İtiraz konusu yasal değişiklikten önce 506 sayılı Kanunun 3910 sayılı Kanunun 1. maddesiyle değişik 140. maddesinde yer alan “Kurumca itirazı reddedilenler,
kararın kendilerine tebliğ tarihinden itibaren (7) gün içinde yetkili sulh ceza mahkemesine başvurabilirler” tümcesinin Anayasa’ya aykırı olduğu iddiasıyla Ankara 11. Sulh Ceza Mahkemesince itiraz yoluyla Anayasa Mahkemesine başvurulması sonucunda,
Anayasa Mahkemesinin 8.10.2002 tarih ve E:2001/225, K:2002/88 sayılı kararı ile; “İdarenin hizmetlerini gereği gibi ve ivedilikle görebilmesi için, yaptırım uygulama yetkilerine gereksinimi vardır.
İdare bu yetkilerle, kamu düzeni ve güvenliğini, kamu sağlığını, ulusal servetleri zamanında ve gereği gibi koruyabilir.

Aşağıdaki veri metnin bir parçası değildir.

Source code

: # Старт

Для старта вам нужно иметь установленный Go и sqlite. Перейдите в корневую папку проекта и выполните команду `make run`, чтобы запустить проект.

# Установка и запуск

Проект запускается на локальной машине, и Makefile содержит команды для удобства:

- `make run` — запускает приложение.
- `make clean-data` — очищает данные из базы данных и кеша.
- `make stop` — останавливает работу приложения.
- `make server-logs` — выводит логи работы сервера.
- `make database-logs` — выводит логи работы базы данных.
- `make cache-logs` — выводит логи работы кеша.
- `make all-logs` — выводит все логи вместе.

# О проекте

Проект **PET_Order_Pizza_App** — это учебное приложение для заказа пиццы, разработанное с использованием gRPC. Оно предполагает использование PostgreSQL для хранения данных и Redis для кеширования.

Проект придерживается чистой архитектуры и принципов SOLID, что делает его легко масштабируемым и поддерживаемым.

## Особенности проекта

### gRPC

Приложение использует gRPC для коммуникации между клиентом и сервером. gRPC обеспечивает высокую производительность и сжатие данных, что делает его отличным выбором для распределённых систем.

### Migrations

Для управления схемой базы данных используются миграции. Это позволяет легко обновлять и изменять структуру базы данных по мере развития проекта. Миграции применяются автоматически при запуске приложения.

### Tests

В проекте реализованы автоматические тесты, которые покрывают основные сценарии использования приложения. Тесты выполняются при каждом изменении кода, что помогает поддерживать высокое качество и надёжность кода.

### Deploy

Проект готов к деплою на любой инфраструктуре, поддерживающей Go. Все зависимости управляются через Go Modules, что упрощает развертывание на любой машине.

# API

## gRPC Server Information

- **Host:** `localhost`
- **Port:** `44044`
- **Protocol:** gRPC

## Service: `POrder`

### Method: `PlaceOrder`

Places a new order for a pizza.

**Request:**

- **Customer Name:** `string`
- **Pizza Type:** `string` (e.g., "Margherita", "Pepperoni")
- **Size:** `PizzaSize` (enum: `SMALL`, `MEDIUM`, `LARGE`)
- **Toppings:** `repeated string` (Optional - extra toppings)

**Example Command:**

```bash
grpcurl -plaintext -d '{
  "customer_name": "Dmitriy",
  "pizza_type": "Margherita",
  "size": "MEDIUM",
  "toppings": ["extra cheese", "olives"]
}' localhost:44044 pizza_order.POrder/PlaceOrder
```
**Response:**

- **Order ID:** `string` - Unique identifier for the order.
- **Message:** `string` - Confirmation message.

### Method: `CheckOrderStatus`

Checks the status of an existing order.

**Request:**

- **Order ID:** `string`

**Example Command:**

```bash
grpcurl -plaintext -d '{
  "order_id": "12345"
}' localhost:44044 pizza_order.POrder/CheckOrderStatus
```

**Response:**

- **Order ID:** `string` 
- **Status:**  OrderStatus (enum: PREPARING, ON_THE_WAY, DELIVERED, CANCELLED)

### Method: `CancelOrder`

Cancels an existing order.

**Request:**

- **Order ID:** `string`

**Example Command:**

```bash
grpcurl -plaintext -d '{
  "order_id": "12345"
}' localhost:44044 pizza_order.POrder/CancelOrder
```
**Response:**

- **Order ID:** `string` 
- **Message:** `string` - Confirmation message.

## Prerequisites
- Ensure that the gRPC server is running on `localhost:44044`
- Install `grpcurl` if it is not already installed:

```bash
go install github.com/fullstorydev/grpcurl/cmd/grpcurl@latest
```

Bu nedenle, idareye geniş ve çeşitli yaptırımlar uygulama yetkisi tanınmıştır. İdari cezalar, idari yaptırımların en önemlilerinden biridir.

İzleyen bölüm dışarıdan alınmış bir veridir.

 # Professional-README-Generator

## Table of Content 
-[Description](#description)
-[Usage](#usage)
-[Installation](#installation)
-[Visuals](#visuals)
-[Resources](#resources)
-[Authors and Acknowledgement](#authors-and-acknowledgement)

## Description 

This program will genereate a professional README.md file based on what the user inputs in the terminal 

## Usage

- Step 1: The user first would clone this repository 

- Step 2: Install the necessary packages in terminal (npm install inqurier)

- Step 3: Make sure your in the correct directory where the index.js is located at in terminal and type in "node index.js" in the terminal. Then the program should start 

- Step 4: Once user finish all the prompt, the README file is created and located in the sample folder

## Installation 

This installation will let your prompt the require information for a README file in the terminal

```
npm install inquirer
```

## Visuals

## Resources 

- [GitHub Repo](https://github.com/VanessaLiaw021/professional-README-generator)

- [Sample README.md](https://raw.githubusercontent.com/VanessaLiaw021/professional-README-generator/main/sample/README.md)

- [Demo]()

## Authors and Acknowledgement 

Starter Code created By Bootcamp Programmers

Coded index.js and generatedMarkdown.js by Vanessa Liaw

İdari cezalar arasında yer alan para cezaları da bu amaçla etkin ve yaygın bir biçimde uygulanmaktadır,
idari para cezalarını diğer cezalardan ayıran en belirgin nitelik, idari para cezalarının idari makamlar tarafından kamu gücü kullanılarak verilmesidir.
Anayasa’da Türkiye Cumhuriyeti’nin demokratik bir hukuk devleti olduğu vurgulanırken, Devlet içinde tüm kamusal yaşam ve yönetimin yargı denetimine bağlı olması amaçlanmıştır. Çünkü yargı denetimi hukuk devletinin olmazsa olmaz koşuludur.
Anayasa’nın 125. maddesinin birinci fıkrasındaki “idarenin her türlü eylem ve işlemlerine karşı yargı yolu açıktır” kuralıyla amaçlanan etkili bir yargısal denetimdir.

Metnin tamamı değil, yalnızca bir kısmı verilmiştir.